Introduction

There is a concurrent increase in the incidence of thyroid carcinoma and obesity. Insulin resistance, adipokines, increased aromatase activity, inflammation, immunological response alterations, and oxidative stress have all been proposed as mechanisms for this association [1].

Metabolic syndrome (Mets) denotes problems constellation, including raised triglycerides, hypertension (HTN), low HDL cholesterol, insulin resistance, poor glucose tolerance, and abdominal obesity.

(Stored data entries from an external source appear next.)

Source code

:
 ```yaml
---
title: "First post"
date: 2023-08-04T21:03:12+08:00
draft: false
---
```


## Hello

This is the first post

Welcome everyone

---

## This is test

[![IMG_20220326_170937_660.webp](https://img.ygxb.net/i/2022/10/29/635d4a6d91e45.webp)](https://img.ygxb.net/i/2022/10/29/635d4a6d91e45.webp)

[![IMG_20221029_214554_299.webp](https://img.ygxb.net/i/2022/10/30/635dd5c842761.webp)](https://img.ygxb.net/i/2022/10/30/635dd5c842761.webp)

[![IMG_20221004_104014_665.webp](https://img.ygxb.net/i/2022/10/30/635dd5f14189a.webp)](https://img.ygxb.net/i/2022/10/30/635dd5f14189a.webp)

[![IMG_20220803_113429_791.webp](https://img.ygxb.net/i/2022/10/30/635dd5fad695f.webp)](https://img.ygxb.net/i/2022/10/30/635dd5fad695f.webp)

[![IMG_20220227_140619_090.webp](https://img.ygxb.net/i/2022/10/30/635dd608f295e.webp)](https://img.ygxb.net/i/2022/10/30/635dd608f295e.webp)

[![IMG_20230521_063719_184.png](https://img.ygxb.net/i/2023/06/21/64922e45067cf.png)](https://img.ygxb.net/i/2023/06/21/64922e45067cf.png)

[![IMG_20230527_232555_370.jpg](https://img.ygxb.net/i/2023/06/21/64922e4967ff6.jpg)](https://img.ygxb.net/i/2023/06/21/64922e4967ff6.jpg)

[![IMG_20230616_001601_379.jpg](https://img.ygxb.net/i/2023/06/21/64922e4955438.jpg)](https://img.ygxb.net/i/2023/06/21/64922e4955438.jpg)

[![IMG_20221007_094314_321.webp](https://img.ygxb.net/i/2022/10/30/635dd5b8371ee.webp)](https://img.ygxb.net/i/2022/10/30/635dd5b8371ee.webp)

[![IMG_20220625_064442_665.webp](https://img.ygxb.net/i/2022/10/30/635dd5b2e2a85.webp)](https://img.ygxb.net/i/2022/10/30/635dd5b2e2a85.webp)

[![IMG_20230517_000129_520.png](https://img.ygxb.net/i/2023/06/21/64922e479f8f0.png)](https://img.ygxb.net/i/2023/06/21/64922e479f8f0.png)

Incidence is rising in tandem with people number who are overweight or obese, with 25 percent of the Western population are expected to suffer from this condition [2].

Nodularity of thyroid tissue is extremely common, more than one-half of everyone living will acquire a thyroid nodule at some point in their life, and nodules appear to grow with age, because older persons have more nodules than younger ones [3].

Thyroid nodules (TNs) prevalence escalates with age, increasing from 2% and 2.7% in men and women aged 26 to 30, to 6.7% and 8.7% in those aged 36 to 40, 12.4% and 14.1% in individuals aged 45 to 50, and 14.5% and 18% in men and women over 55 years [4]. Another study reported that approximately 50% of individuals aged 65 years have thyroid nodules detected by ultrasonography [5]. And a cross-sectional survey of asymptomatic adults in Germany using ultrasonography to detect thyroid nodules demonstrated an even higher prevalence of 80% in women and 74% in men over 60 years old [6].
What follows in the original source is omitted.